** DESCRIPTION OF THE TASK **
Only a slice of the listing below is wanted. Retype the lines from the one containing "1. Trên báo" through the one containing "là không (0).", exactly, both ends included.

** AVAILABLE DATA **
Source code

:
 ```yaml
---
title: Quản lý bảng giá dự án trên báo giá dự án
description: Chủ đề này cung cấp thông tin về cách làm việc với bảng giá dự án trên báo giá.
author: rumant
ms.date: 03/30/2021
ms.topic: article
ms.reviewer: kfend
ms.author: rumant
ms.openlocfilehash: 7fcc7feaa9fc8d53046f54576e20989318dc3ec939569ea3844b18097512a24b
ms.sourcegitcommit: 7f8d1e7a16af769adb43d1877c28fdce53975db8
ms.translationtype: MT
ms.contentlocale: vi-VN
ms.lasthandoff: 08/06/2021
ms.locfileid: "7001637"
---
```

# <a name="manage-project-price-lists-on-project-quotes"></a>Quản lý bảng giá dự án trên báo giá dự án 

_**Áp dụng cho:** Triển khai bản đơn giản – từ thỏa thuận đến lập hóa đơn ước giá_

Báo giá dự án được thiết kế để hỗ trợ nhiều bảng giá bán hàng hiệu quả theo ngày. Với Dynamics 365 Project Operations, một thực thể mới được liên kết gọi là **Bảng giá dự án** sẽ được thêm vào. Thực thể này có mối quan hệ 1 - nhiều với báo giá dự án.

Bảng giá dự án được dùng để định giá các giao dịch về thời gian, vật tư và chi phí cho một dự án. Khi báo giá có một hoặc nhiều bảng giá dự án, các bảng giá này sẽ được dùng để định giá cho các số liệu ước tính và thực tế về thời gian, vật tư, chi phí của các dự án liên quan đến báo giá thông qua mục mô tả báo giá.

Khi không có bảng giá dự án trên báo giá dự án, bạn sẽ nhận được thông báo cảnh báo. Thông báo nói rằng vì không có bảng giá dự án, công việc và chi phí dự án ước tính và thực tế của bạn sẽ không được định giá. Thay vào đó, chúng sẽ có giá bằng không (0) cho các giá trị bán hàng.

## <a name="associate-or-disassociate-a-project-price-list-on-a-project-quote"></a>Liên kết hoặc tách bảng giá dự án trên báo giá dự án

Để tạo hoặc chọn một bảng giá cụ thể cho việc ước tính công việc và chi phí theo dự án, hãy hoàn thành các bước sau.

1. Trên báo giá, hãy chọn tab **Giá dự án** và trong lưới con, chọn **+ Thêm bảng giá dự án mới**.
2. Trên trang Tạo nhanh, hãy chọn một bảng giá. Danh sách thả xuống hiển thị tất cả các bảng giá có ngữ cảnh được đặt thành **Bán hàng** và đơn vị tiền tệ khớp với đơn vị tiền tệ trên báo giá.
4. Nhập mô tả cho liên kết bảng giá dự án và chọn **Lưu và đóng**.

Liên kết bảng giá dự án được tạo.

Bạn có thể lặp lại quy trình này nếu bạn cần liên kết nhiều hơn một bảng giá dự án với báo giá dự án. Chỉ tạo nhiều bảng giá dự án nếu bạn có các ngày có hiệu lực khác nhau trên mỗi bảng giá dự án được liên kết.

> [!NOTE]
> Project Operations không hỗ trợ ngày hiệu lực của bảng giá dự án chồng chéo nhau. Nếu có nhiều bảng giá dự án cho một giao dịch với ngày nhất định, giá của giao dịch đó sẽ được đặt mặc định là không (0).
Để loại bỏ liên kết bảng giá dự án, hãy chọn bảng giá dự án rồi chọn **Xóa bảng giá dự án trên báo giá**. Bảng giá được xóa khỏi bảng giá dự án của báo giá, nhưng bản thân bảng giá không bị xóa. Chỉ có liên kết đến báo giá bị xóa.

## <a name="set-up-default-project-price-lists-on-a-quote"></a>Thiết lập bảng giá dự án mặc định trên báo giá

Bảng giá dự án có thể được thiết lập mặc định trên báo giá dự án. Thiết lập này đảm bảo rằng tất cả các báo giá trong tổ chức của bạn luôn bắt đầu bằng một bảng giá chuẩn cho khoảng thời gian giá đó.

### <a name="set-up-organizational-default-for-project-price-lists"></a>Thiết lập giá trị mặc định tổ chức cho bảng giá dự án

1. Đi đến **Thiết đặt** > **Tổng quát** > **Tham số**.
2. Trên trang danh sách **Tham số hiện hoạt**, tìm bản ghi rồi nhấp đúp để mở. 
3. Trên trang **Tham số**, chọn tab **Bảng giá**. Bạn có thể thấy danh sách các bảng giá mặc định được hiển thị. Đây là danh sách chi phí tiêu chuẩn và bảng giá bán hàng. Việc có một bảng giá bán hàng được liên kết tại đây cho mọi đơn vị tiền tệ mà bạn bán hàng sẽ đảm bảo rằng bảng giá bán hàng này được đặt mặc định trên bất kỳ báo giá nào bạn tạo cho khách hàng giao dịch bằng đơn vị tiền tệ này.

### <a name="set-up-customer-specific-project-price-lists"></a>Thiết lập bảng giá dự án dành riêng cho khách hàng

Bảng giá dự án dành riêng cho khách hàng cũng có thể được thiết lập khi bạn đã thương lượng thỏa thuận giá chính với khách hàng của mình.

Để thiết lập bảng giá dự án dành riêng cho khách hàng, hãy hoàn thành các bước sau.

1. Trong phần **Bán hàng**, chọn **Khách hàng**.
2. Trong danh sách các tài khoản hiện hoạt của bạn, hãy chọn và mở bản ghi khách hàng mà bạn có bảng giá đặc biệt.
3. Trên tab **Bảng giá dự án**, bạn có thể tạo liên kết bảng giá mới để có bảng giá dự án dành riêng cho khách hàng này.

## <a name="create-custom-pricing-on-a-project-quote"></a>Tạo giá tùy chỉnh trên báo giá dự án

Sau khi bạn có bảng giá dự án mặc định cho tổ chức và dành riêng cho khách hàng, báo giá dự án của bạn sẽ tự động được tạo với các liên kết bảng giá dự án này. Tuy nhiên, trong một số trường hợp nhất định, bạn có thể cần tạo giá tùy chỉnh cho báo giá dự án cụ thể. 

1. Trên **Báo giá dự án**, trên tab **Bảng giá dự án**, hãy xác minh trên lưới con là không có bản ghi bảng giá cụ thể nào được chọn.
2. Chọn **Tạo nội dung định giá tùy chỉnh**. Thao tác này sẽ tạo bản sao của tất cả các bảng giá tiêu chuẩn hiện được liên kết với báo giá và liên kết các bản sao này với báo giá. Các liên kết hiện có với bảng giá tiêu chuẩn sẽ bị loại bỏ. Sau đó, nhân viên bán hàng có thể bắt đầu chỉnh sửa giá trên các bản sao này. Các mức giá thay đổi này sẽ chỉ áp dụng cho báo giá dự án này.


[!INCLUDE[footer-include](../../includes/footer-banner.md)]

** ANSWER BELOW **
1. Trên báo giá, hãy chọn tab **Giá dự án** và trong lưới con, chọn **+ Thêm bảng giá dự án mới**.
2. Trên trang Tạo nhanh, hãy chọn một bảng giá. Danh sách thả xuống hiển thị tất cả các bảng giá có ngữ cảnh được đặt thành **Bán hàng** và đơn vị tiền tệ khớp với đơn vị tiền tệ trên báo giá.
4. Nhập mô tả cho liên kết bảng giá dự án và chọn **Lưu và đóng**.

Liên kết bảng giá dự án được tạo.

Bạn có thể lặp lại quy trình này nếu bạn cần liên kết nhiều hơn một bảng giá dự án với báo giá dự án. Chỉ tạo nhiều bảng giá dự án nếu bạn có các ngày có hiệu lực khác nhau trên mỗi bảng giá dự án được liên kết.

> [!NOTE]
> Project Operations không hỗ trợ ngày hiệu lực của bảng giá dự án chồng chéo nhau. Nếu có nhiều bảng giá dự án cho một giao dịch với ngày nhất định, giá của giao dịch đó sẽ được đặt mặc định là không (0).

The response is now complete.